Les insectes sont, à mon avis, les vrais ennemis du campeur. Mais, si leur piqûre est parfois douloureuse, elle n'est que bien rarement dangereuse. Il me suffira de citer les abeilles, les bourdons, les frelons, les fourmis et les mouches, les taons et les moustiques. Contre les moustiques, les onguents ou liquides à base d'essence de citronnelle ont des effets préventifs que j'ai souvent expérimentés. Notons en passant que le moustique est peut-être le seul animal qui attaque sans cesse l'homme sans avoir été provoqué ou dérangé. Heureusement, les moustiques de France n'inoculent pas la malaria.

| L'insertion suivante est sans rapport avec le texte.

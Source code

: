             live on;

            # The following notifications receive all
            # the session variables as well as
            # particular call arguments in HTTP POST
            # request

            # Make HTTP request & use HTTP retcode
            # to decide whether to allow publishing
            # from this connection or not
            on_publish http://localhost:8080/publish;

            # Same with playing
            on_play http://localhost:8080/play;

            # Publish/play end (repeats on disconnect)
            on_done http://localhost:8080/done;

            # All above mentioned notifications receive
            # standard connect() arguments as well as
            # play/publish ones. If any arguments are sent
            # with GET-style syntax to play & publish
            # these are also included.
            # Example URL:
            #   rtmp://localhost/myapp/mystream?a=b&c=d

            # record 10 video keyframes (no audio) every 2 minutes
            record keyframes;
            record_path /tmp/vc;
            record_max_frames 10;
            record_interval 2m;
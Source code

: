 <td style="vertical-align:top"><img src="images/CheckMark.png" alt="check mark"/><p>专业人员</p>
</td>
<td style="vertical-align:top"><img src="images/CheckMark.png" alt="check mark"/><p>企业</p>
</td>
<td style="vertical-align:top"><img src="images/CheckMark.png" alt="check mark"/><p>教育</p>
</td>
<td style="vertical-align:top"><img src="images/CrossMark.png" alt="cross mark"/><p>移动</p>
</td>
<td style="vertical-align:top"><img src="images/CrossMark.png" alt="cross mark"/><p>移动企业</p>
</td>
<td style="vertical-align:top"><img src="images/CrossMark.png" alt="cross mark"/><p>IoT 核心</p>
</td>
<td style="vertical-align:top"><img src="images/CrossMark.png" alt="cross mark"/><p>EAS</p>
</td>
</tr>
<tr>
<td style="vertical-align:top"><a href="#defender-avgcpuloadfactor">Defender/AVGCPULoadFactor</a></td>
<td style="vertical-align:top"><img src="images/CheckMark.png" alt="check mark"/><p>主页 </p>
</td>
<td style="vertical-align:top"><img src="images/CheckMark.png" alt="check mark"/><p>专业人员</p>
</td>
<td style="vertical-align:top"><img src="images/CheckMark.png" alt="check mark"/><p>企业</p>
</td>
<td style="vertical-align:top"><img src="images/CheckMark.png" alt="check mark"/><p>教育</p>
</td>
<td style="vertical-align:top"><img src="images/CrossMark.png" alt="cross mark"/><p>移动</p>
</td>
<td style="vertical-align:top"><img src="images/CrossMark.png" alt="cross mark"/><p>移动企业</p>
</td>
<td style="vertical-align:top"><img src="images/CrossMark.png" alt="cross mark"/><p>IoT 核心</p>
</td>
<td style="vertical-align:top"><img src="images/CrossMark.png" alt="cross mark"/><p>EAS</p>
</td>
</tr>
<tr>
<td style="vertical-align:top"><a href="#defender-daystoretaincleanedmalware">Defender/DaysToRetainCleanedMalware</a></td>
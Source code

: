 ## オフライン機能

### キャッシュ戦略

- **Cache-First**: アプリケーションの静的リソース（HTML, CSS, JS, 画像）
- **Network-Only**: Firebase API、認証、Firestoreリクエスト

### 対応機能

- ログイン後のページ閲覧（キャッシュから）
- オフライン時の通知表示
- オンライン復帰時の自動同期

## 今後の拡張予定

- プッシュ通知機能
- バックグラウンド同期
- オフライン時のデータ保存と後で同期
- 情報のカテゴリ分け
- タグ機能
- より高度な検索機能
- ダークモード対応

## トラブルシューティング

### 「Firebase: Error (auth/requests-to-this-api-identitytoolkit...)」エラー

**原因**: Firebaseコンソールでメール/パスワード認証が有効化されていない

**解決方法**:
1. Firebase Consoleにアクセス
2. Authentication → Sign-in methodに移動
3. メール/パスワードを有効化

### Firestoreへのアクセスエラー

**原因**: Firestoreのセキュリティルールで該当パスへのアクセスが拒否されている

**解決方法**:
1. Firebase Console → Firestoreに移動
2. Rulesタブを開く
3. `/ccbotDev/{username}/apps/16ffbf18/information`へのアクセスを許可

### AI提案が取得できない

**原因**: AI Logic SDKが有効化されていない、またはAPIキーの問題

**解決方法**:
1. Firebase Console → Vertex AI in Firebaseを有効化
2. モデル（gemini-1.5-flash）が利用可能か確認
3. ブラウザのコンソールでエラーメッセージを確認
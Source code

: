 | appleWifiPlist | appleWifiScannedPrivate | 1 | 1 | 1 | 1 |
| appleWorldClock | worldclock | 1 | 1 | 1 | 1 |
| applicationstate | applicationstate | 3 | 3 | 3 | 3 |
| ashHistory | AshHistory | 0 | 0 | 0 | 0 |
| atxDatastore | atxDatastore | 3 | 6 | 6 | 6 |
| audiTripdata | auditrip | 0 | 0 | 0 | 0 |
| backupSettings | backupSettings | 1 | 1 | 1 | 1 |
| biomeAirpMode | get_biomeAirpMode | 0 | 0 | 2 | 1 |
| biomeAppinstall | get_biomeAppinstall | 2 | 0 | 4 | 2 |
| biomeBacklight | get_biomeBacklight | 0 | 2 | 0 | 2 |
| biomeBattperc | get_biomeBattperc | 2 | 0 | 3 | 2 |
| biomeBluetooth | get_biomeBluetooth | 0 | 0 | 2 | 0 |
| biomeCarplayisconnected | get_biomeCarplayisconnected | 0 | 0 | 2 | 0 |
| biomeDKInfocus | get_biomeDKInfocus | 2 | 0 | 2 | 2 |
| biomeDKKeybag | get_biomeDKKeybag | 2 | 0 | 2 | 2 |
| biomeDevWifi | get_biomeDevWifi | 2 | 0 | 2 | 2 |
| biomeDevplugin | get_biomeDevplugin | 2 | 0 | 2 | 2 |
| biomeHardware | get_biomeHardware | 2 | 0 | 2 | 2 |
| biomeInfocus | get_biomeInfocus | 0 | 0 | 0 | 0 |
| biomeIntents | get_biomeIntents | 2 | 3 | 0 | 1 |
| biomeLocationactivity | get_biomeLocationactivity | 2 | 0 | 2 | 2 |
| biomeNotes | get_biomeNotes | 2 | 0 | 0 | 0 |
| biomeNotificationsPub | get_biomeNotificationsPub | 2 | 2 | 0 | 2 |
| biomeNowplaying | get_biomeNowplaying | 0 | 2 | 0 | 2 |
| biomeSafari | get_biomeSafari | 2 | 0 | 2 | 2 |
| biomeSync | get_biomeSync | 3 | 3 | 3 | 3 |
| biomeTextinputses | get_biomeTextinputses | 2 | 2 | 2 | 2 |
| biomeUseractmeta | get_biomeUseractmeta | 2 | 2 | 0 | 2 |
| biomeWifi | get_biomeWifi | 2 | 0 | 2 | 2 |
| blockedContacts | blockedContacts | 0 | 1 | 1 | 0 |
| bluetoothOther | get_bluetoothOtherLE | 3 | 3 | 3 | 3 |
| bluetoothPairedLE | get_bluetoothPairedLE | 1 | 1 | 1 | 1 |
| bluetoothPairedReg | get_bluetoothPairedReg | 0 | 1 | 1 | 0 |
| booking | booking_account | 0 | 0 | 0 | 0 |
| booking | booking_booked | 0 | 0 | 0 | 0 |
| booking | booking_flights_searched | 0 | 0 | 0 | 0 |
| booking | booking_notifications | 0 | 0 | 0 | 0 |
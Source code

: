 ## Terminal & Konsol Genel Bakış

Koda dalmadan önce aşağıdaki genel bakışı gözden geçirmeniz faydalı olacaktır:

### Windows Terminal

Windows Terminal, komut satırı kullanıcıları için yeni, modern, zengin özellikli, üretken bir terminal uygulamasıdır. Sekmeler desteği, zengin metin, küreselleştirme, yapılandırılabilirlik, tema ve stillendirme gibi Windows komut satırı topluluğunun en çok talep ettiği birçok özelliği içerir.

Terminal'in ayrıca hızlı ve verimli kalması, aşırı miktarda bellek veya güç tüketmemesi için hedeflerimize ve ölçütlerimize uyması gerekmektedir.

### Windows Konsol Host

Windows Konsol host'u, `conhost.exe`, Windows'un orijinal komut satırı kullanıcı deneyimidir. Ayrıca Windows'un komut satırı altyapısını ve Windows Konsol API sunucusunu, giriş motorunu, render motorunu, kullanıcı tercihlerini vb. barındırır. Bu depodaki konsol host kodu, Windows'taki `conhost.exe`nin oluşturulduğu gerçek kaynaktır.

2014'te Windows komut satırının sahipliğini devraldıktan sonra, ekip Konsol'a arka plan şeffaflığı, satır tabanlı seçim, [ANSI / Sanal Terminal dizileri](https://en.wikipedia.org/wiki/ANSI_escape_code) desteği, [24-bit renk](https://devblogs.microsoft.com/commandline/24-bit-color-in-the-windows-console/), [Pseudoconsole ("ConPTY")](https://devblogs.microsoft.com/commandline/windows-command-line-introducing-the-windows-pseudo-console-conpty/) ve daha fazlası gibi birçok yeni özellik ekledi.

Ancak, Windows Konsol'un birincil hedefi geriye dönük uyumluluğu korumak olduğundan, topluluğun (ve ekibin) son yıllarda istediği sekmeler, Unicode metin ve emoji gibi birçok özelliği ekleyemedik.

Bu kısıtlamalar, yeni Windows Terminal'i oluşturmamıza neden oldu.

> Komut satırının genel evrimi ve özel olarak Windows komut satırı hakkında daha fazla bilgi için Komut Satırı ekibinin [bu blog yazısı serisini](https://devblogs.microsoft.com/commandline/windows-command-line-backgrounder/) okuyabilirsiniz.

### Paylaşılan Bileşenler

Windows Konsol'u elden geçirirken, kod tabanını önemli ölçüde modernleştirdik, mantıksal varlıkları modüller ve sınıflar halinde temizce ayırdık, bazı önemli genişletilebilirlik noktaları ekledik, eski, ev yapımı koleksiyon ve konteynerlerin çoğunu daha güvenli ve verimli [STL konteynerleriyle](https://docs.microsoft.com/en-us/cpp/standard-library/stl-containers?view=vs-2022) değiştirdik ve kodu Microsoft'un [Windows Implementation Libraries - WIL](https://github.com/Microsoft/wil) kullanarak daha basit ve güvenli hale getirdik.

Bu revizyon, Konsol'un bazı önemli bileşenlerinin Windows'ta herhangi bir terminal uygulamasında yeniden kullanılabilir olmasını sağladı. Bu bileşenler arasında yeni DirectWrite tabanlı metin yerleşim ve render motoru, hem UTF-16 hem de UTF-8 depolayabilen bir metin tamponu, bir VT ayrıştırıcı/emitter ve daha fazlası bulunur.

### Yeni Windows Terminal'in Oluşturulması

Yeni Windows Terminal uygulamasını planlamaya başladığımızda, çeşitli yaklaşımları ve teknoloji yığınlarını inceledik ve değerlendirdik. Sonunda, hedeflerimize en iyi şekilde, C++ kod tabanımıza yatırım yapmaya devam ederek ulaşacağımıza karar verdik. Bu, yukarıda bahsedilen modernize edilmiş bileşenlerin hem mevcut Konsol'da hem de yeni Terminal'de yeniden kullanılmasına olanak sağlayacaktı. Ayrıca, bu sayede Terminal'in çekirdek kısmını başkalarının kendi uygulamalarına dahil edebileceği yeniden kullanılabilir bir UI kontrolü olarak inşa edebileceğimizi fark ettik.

Chez les arachnides, se trouvent les scorpions et les araignées. Les scorpions français ne sont pas dangereux. Seul le scorpion languedocien peut provoquer, chez les enfants, des accidents sérieux (même traitement que pour la morsure de vipère). Quant aux araignées, qui sont la terreur de beaucoup de dames, elles ne sont pas à craindre en France. Dans la même classe se trouve le trombidion soyeux, dont la larve est bien connue. C'est le rouget, ou aoûtat, bien désagréable, mais sans aucun danger.

Reste toute une série de petites bêtes détestées des néophytes campeuses : souris, mulots, campagnols, musaraignes, rats des champs, etc., etc. ...

N'ayez pas peur, mesdames ... Il est certain que ces petits rongeurs n'hésitent pas, la nuit, à venir autour des tentes pour se régaler des restes du repas, des reliefs de votre festin. Suspendez donc les provisions, laissez dehors de la vaisselle propre et éloignez les ordures de la tente. Ou, comme le faisait mon vieil ami Vibert, faites la part du feu ... et laissez-leur à quelque distance de la tente de quoi manger ; ils ne viendront plus chercher près de la tente des miettes de votre dîner.

Sachez que les animaux les plus embêtants pour les campeurs sont encore les animaux domestiques : vaches et bœufs, qui adorent venir près des tentes et ne détestent pas les tissus, et surtout les chiens et les chats, même si ce sont ceux de nos voisins campeurs. Ils ont une habileté machiavélique à venir croquer en un instant vos provisions du lendemain (j'en sais quelque chose).

Et n'oubliez pas qu'à part les insectes la plupart des animaux ont beaucoup plus peur de la grosse bête que nous sommes à leurs yeux, que nous pouvons avoir peur d'elles.

Jacques-J. BOUSQUET,

Président du Camping-Club de France.

(1) Manuel de camping, éditions J. Susse.